Monday, September 1, 2008

Am I growing OLD or growing UP?

It isn't hard to enjoy growing at my age. I can wear those ratty old jeans that my mother condemned years ago. I can stay out all night, or all weekend, if the mood strikes me. I can eat cake for breakfast and have pizza for dessert. Getting older, at this point, is great.

Then there are little reminders that I'm supposed to be maturing as each birthday passes. I'm supposed to be ready for separation from my best-friends-since-middle-school. I shouldn't be so concerned about the fact that one has just moved to Hawaii and I can't just show up at her door anymore. That's what happens when you grow up, right? People's interests change and they leave.

I recognize that moving as a fact of life, but I still haven't come to terms with the number of weddings I've been to or the engagements I've witnessed over the past year. Two friends have been "dropped" (the Greek equivalent of a promise ring) and three more with actual promise rings. One new bride is already pregnant after her one-year anniversary. She'll have her first child before she can have her first beer.

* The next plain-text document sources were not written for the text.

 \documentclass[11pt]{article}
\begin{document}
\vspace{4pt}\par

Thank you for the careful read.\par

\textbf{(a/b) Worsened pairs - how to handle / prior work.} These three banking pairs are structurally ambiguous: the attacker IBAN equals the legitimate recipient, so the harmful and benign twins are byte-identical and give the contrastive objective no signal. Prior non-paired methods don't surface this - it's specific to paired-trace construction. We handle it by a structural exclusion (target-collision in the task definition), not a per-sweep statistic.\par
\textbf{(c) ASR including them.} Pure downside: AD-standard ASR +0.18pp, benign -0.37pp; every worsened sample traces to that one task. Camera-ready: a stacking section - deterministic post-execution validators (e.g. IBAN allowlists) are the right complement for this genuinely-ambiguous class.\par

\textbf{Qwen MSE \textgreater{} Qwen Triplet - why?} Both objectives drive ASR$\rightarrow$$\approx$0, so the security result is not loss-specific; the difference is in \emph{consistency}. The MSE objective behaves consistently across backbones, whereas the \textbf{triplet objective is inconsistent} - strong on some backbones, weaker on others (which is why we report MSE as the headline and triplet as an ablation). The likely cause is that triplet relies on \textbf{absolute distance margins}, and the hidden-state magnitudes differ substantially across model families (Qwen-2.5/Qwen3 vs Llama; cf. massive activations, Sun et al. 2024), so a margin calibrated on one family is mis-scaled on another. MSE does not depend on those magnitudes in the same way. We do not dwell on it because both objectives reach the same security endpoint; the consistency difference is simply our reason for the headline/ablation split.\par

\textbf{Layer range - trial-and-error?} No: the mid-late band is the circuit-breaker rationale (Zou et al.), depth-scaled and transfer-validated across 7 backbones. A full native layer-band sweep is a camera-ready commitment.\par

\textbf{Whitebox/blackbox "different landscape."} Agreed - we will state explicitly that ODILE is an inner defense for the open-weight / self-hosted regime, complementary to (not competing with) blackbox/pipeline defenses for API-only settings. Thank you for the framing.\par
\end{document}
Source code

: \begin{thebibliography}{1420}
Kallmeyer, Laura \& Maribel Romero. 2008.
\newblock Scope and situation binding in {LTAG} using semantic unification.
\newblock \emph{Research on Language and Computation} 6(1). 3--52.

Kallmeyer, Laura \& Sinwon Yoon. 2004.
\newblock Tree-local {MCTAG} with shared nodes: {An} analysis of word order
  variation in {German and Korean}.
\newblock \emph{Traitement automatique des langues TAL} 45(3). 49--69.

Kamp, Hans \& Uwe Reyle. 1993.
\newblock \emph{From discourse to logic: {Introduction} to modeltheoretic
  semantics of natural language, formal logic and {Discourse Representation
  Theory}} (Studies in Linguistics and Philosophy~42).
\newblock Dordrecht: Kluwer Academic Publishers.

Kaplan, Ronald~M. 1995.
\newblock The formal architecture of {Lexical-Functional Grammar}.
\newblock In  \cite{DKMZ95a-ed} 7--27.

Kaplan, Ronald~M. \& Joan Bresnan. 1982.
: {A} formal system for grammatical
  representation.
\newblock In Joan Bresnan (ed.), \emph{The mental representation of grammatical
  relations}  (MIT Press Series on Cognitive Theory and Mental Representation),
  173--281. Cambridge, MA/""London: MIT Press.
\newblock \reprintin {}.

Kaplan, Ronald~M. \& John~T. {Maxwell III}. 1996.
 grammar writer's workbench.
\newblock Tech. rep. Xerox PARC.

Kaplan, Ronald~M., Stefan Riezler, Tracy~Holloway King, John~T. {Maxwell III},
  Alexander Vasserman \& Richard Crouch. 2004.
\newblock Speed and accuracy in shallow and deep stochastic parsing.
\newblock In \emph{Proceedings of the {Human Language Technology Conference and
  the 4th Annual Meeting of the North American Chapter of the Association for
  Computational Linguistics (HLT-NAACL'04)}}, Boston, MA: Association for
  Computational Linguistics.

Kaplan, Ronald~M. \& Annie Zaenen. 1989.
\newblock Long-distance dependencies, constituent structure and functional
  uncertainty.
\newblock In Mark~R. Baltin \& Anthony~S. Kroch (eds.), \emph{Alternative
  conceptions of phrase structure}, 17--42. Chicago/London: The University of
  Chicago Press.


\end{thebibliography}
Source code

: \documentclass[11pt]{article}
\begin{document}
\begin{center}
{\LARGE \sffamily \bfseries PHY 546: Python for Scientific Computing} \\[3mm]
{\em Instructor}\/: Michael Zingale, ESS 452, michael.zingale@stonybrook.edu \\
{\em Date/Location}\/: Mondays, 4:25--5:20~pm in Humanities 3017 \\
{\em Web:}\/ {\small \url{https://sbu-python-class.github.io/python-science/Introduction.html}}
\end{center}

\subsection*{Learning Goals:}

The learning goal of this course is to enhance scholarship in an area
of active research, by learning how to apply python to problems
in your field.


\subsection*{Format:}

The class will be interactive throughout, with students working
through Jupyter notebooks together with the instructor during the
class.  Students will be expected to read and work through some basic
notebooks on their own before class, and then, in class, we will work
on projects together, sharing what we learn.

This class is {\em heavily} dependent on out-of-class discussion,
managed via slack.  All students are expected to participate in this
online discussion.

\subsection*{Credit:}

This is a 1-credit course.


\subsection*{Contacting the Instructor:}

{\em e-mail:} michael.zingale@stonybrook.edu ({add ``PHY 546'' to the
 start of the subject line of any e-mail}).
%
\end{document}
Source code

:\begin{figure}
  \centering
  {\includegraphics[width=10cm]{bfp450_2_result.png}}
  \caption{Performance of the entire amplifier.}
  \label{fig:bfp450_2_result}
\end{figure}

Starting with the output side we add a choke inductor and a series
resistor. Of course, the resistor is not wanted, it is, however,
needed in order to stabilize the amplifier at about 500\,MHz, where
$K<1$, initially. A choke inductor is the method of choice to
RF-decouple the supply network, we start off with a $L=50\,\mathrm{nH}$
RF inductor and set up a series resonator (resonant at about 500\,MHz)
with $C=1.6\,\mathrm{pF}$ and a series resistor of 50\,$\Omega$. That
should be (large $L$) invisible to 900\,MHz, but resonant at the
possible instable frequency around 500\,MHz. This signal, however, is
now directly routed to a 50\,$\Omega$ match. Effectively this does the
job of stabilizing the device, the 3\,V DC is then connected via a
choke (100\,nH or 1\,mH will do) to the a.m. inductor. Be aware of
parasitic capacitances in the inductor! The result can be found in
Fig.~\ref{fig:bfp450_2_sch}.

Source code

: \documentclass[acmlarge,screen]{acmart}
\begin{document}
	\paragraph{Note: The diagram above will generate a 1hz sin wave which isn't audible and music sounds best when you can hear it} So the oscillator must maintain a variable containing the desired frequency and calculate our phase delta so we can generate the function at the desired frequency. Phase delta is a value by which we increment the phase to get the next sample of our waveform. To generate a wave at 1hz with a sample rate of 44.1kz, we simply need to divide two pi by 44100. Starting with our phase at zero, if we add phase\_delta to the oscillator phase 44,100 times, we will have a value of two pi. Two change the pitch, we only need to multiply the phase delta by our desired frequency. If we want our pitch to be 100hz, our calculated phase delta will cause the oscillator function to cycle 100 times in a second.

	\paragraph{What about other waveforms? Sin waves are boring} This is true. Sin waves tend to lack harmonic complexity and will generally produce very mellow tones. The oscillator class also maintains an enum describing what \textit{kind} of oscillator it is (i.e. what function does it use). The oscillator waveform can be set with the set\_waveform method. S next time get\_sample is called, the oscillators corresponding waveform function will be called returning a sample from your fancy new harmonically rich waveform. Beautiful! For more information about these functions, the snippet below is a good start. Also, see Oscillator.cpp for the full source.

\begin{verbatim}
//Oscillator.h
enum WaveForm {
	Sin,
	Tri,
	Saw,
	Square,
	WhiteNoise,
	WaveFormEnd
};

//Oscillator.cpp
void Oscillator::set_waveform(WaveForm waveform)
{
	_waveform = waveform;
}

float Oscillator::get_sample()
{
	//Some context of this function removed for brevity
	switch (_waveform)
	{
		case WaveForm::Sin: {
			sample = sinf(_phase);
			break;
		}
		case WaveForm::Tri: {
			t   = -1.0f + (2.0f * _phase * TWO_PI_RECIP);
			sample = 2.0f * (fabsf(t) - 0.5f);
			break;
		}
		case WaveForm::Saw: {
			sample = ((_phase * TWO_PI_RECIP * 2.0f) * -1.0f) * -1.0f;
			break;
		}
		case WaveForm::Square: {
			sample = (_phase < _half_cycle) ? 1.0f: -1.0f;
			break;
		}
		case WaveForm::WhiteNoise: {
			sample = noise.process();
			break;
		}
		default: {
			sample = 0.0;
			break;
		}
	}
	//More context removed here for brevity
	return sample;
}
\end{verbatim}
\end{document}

I have a friend who explained the madness the best. Or maybe she's the best example of the madness. Regardless, she has set up her future as a simple math problem. We start backwards with the fact that she wants to be finished having kids when she is thirty. So, we'll say that from age 28-30 she's having babies. Now, she will also make sure she's had at least two years of marital bliss before the children arrive. So she will be around 26 at her wedding. But, she isn't just going to rush into love, she wants time to make sure he's the one. 3-5 years for a thorough background check and compatibility test. My friend must then meet the man of her dreams by the time she is 23, at the latest. This doesn't factor in all the Mr. Wrongs that inevitably show up in your life just to slow you down.

Maybe I'm still immature, but I'm beginning to feel like I chased some bizarre little bunny down the wrong rabbit hole. I don't belong here, among the first houses and new spouses. I'm only now getting to know a guy I can see myself dating past Christmas. For me, that's a huge step. In my eyes, I'm growing up.

We're all supposed to be different and therefore incapable of making the same decisions at the same time, but when your clubbing friends are busy making dinner for their families on Friday night you have to wonder if there is a secret age for adulthood. When should growing old and growing up coincide?